[The data]
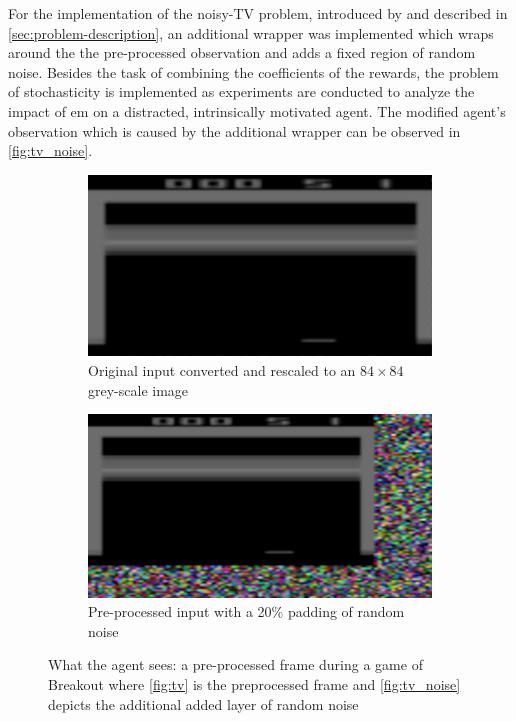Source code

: \documentclass[draft,final]{vutinfth} %
\begin{document}
    For the implementation of the noisy-TV problem, introduced by \citeauthor{schmidhuber_formal_2010} and described in \autoref{sec:problem-description}, an additional wrapper was implemented which wraps around the the pre-processed observation and adds a fixed region of random noise.
    Besides the task of combining the coefficients of the rewards, the problem of stochasticity is implemented as experiments are conducted to analyze the impact of \gls{em} on a distracted, intrinsically motivated agent.
    The modified agent's observation which is caused by the additional wrapper can be observed in \autoref{fig:tv_noise}.

    \begin{figure}[h]
        \centering
        \begin{subfigure}{.40\textwidth}
            \centering
            \includegraphics[width=.9\linewidth]{figures/TV.PNG}
            \caption{Original input converted and rescaled to an $84 \times 84$ grey-scale image}
            \label{fig:tv}
        \end{subfigure}%
        \hspace{0.05\textwidth}
        \begin{subfigure}{.40\textwidth}
            \centering
            \includegraphics[width=.9\linewidth]{figures/TV_noise.PNG}
            \caption{Pre-processed input with a 20\% padding of random noise}
            \label{fig:tv_noise}
        \end{subfigure}
        \caption[What the agent sees: a pre-processed frame during a game of Breakout]{What the agent sees: a pre-processed frame during a game of Breakout where \autoref{fig:tv} is the preprocessed frame and \autoref{fig:tv_noise} depicts the additional added layer of random noise}
        \label{fig:observation}
    \end{figure}
\end{document}
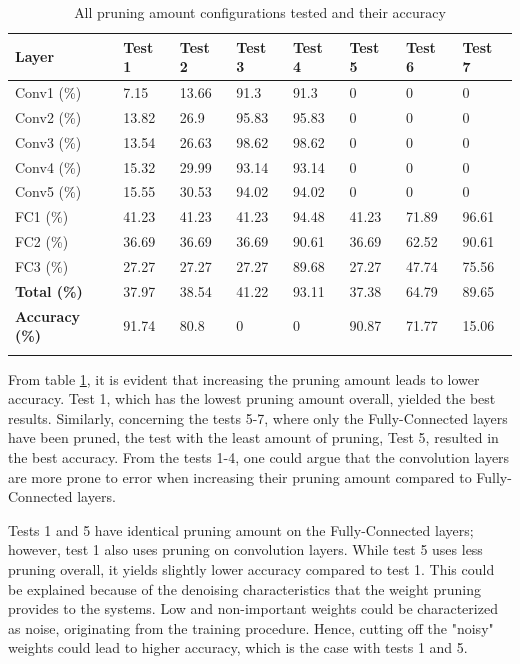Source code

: \begin{table}[H]
	\caption{All pruning amount configurations tested and their accuracy}
	\label{tab:pruning-amount-vs-accuracy}
	\centering
	\begin{tabular}{llll llll}
		\toprule
		\textbf{Layer} & \textbf{Test 1} & \textbf{Test 2} & \textbf{Test 3} & \textbf{Test 4} & \textbf{Test 5} & \textbf{Test 6} & \textbf{Test 7}\\
		\midrule
			Conv1 (\%) & 7.15 & 13.66 & 91.3 & 91.3 & 0 & 0 & 0 \\
			Conv2 (\%) & 13.82 & 26.9 & 95.83 & 95.83 & 0 & 0 & 0 \\
			Conv3 (\%) & 13.54 & 26.63 & 98.62 & 98.62 & 0 & 0 & 0 \\
			Conv4 (\%) & 15.32 & 29.99 & 93.14 & 93.14 & 0 & 0 & 0 \\
			Conv5 (\%) & 15.55 & 30.53 & 94.02 & 94.02 & 0 & 0 & 0 \\
			FC1 (\%) & 41.23 & 41.23 & 41.23 & 94.48 & 41.23 & 71.89 & 96.61 \\
			FC2 (\%) & 36.69 & 36.69 & 36.69 & 90.61 & 36.69 & 62.52 & 90.61 \\
			FC3 (\%) & 27.27 & 27.27 & 27.27 & 89.68 & 27.27 & 47.74 & 75.56 \\
			\midrule
			\textbf{Total (\%)} & 37.97	& 38.54 & 41.22 & 93.11 & 37.38 & 64.79 & 89.65 \\
			\midrule
			\textbf{Accuracy (\%)} & 91.74	& 80.8 & 0 & 0 & 90.87 & 71.77 & 15.06 \\
		\bottomrule\\
	\end{tabular}
\end{table}

From table \ref{tab:pruning-amount-vs-accuracy}, it is evident that increasing the pruning amount leads to lower accuracy. Test 1, which has the lowest pruning amount overall, yielded the best results. Similarly, concerning the tests 5-7, where only the Fully-Connected layers have been pruned, the test with the least amount of pruning, Test 5, resulted in the best accuracy. From the tests 1-4, one could argue that the convolution layers are more prone to error when increasing their pruning amount compared to Fully-Connected layers.

Tests 1 and 5 have identical pruning amount on the Fully-Connected layers; however, test 1 also uses pruning on convolution layers. While test 5 uses less pruning overall, it yields slightly lower accuracy compared to test 1. This could be explained because of the denoising characteristics that the weight pruning provides to the systems. Low and non-important weights could be characterized as noise, originating from the training procedure. Hence, cutting off the "noisy" weights could lead to higher accuracy, which is the case with tests 1 and 5.

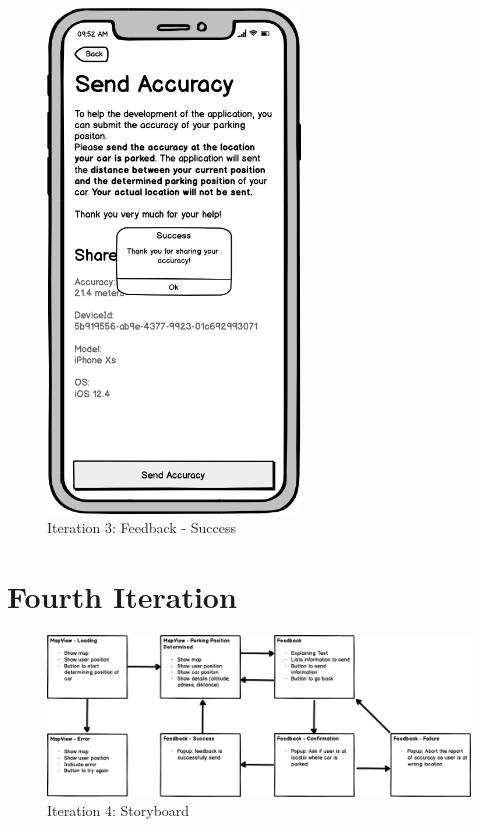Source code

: \begin{figure}[H]
  \centering
  \begin{minipage}[b]{0.45\textwidth}
    \centering
    \includegraphics[width=0.6\textwidth]{images/UI/Iteration3-Feedback-Success.png}
    \caption{Iteration 3: Feedback - Success}
    \label{fig:i3-feedback-succ}
  \end{minipage}
  \hfill
  \begin{minipage}[b]{0.45\textwidth}
    
  \end{minipage}
\end{figure}

\section*{Fourth Iteration}

\begin{figure}[H]
    \centering
    \includegraphics[width=\textwidth]{images/UI/Iteration4-Overview.png}
    \caption{Iteration 4: Storyboard}
    \label{fig:i4story}
\end{figure}


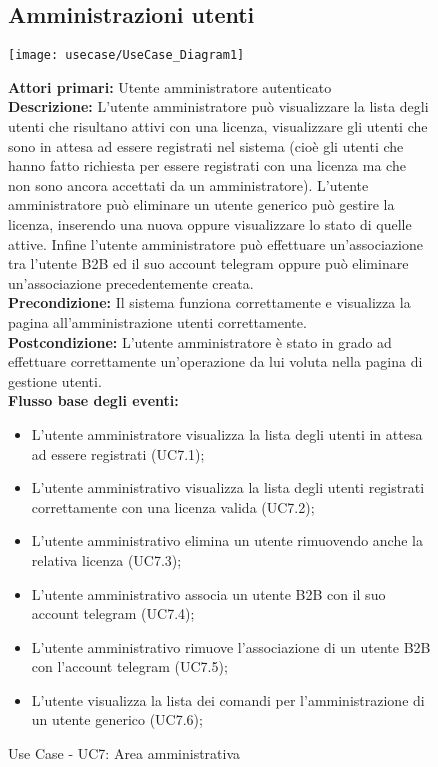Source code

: \begin{figure}[h!]
\subsection{Amministrazioni utenti}
   \begin{center}
    \texttt{[image: usecase/UseCase\_Diagram1]} 
    \caption{Use Case - UC7: Area amministrativa}
    \end{center}
    
    \textbf{Attori primari:}   Utente amministratore autenticato\\
    
\textbf{Descrizione:} L'utente amministratore può visualizzare la lista degli utenti che risultano attivi con una licenza, visualizzare gli utenti che sono in attesa ad essere registrati nel sistema (cioè gli utenti che hanno fatto richiesta per essere registrati con una licenza ma che non sono ancora accettati da un amministratore). L'utente amministratore può eliminare un utente generico può gestire la licenza, inserendo una nuova oppure visualizzare lo stato di quelle attive. Infine l'utente amministratore può effettuare un'associazione tra l'utente B2B ed il suo account telegram oppure può eliminare un'associazione precedentemente creata. \\

\textbf{Precondizione:}   Il sistema funziona correttamente e visualizza la pagina all'amministrazione utenti correttamente. \\
 
\textbf{Postcondizione:}  L'utente amministratore è stato in grado ad effettuare correttamente  un'operazione da lui voluta nella pagina di gestione utenti.\\


\textbf{Flusso base degli eventi:} 

\begin{itemize}

\item L'utente amministratore visualizza la lista degli utenti in attesa ad essere registrati (UC7.1);
\item L'utente amministrativo visualizza la lista degli utenti registrati correttamente con una licenza valida (UC7.2);
\item L'utente amministrativo elimina un utente rimuovendo anche la relativa licenza (UC7.3);
\item L'utente amministrativo associa un utente B2B con il suo account telegram (UC7.4);
\item L'utente amministrativo rimuove l'associazione di un utente B2B con l'account telegram (UC7.5);
\item L'utente visualizza la lista dei comandi per l'amministrazione di un utente generico (UC7.6);
\end{itemize}  

\end{figure}






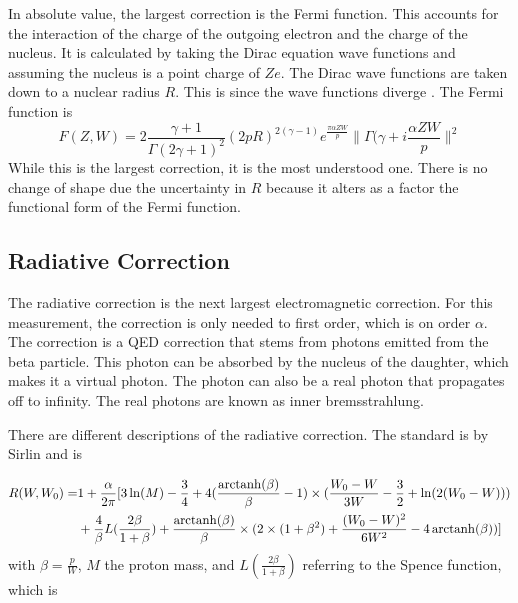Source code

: \documentclass[../MaxHughesThesis.tex]{subfiles}
\begin{document}
In absolute value, the largest correction is the Fermi function.
This accounts for the interaction of the charge of the outgoing electron and the charge of the nucleus.
It is calculated by taking the Dirac equation wave functions and assuming the nucleus is a point charge of $Ze$.
The Dirac wave functions are taken down to a nuclear radius $R$.
This is since the wave functions diverge \cite{Wil89}.
The Fermi function is %
\begin{equation}
	F(Z,W) = 2\frac{\gamma + 1}{\Gamma(2\gamma +1)^{2}}(2pR)^{2(\gamma - 1)}e^{\frac{\pi\alpha ZW}{p}}\|\Gamma(\gamma + i\frac{\alpha ZW}{p}\|^{2}
	\label{eq:fermifunc}
\end{equation}
While this is the largest correction, it is the most understood one.
There is no change of shape due the uncertainty in $R$ because it alters as a factor the functional form of the Fermi function. 

\subsection{Radiative Correction}
The radiative correction is the next largest electromagnetic correction.
For this measurement, the correction is only needed to first order, which is on order $\alpha$.
The correction is a QED correction that stems from photons emitted from the beta particle.
This photon can be absorbed by the nucleus of the daughter, which makes it a virtual photon.
The photon can also be a real photon that propagates off to infinity.
The real photons are known as inner bremsstrahlung.

There are different descriptions of the radiative correction.  
The standard is by Sirlin \cite{Sir67} and is %

\begin{equation}
	\label{eq:sirlinrad}
	\begin{split}
	R(W,W_{0}) = & 1 + \frac{\alpha}{2\pi}[3\ln(M) - \frac{3}{4} + 4(\frac{\operatorname{arctanh}(\beta)}{\beta} - 1)\times(\frac{W_{0} - W}{3W} - \frac{3}{2} + \ln(2(W_{0} - W))) \\
	 & + \frac{4}{\beta}L(\frac{2\beta}{1 + \beta}) + \frac{\operatorname{arctanh}(\beta)}{\beta}\times(2\times(1 + \beta^{2}) + \frac{(W_{0} - W)^{2}}{6W^{2}} - 4 \operatorname{arctanh}(\beta))]
	\end{split}
\end{equation} 
with $\beta = \frac{p}{W}$, $M$ the proton mass, and $L(\frac{2\beta}{1+\beta})$ referring to the Spence function, which is \cite{Wil95} %
\end{document}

[What the exercise asks] Take the lines from the start of the listing above through the line with "For the implementation", both ends included, and copy them exactly, leaving the pictures behind.

[Exercise solution]
Source code

: \documentclass[draft,final]{vutinfth} %
\begin{document}
    For the implementation of the noisy-TV problem, introduced by \citeauthor{schmidhuber_formal_2010} and described in \autoref{sec:problem-description}, an additional wrapper was implemented which wraps around the the pre-processed observation and adds a fixed region of random noise.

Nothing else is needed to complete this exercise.